Criminalisation at Europe’s border intensifies


On the 29th of July 2023 the Hellenic police announced an investigation into 21 people including members of NGOs involved in supporting asylum seekers arriving in Lesvos. Mary Lawlor, the UN Special Rapporteur on Human Rights Defenders, referred to this on Twitter as ‘very disturbing news’ in line with concerning situations she had witnessed while on a visit to the country. She highlighted that ‘baseless investigations against defenders and their use to smear HRDs (Human Rights Defenders) via the media was a major issue’ of concern.

These accusations are not the first made against people working to support people arriving at Europe’s borders to seek asylum. In 2022, Human Rights Watch, commenting on allegations that 10 ‘foreign nationals’, including 4 working for NGOs, had ‘helped migrants enter Greek territory illegally (and) conducted espionage’, accused Greek authorities of ‘using criminal investigations to harass and intimidate groups that investigate abuses against migrants at Greece’s border’. Similarly, in May of this year, the case against Seán Binder and Sarah Mardini continued with them facing ‘charges of espionage and forgery which can carry sentences of up to eight years in prison. In addition… they also face ongoing investigation since 2018 for unfounded felony charges carrying up to 20 years in prison’.

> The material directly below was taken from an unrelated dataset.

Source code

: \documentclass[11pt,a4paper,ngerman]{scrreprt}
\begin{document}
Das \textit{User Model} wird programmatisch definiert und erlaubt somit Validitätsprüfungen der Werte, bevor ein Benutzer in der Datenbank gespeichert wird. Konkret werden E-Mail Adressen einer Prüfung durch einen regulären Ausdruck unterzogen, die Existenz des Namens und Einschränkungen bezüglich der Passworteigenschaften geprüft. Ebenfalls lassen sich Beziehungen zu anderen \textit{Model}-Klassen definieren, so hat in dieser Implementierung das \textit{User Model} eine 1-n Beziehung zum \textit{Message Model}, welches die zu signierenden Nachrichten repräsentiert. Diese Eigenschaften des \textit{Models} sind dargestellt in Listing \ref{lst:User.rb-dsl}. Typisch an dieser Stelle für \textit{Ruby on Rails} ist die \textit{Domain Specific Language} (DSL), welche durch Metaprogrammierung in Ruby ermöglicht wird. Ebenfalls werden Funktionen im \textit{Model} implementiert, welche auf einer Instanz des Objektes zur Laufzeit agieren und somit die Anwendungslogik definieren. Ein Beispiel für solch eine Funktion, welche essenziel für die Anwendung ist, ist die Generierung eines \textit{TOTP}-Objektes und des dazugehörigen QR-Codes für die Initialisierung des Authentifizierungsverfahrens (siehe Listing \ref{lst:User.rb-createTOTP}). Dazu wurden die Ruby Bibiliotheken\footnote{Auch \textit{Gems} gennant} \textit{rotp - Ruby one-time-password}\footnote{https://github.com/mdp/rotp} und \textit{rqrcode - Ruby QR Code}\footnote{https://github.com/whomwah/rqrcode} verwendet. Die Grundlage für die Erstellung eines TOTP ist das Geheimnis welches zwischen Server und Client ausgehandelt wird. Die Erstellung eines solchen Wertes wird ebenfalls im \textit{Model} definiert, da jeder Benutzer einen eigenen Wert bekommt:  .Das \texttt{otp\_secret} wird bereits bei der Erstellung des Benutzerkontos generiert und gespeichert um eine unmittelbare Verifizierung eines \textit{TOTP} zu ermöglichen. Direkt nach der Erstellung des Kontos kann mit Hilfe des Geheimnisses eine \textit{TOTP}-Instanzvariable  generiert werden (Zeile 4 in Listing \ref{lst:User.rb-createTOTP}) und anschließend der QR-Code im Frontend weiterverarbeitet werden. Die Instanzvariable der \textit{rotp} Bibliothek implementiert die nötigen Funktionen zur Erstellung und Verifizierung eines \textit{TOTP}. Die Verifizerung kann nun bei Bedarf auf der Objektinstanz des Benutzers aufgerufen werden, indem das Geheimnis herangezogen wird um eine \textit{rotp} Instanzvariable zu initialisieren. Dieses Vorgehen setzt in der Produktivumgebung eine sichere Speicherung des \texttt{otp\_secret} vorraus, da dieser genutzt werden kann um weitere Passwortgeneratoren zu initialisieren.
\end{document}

These constant threats and uncertainty prolong the suffering people face. It affects not only those actively involved in the trials, but all humanitarians who wonder if it will be their acts of solidarity that make them the next suspect of the Greek authorities. Another organisation accused of smuggling, the Aegean Boat Report, stated in 2021 that it is ‘not, has never been and will never be a part of any smuggling ring, anywhere on Earth’ and that in fact what they are doing is being forced to step in to fill the role of the Greek State, that ‘prefers to shirk its responsibilities and, worse, to break laws to which Greece is a direct signatory’. In particular, the obligations under international law to protect those entering a territory to seek asylum, to hear their claim for protection, and to not commit acts of refoulement.

Speaking to people working and volunteering on the ‘hotspot’ islands this summer it was highlighted to me that there have been new incidents of criminalisation not only of people supporting people crossing borders to seek safety, such as the Lesvos case cited by Lawlor, but also of people themselves crossing borders to seek safety. In particular, those people assumed to be driving boats are once again being accused of being smugglers, with a number of charges reported in recent weeks. Yet such accusations don’t properly recognise the reality faced by people in this position, and the reality of being forced to use these irregular methods of entering Europe to seek safety. As I Have Rights point out, ‘often, smugglers abandon people at sea, leaving asylum seekers to fend for themselves by driving the boat to safety’. This does not make these people ‘boat drivers’ or ‘smugglers’ as they are accused of in these criminal charges, but rather people trying to protect themselves and others from the risk of losing their lives at sea.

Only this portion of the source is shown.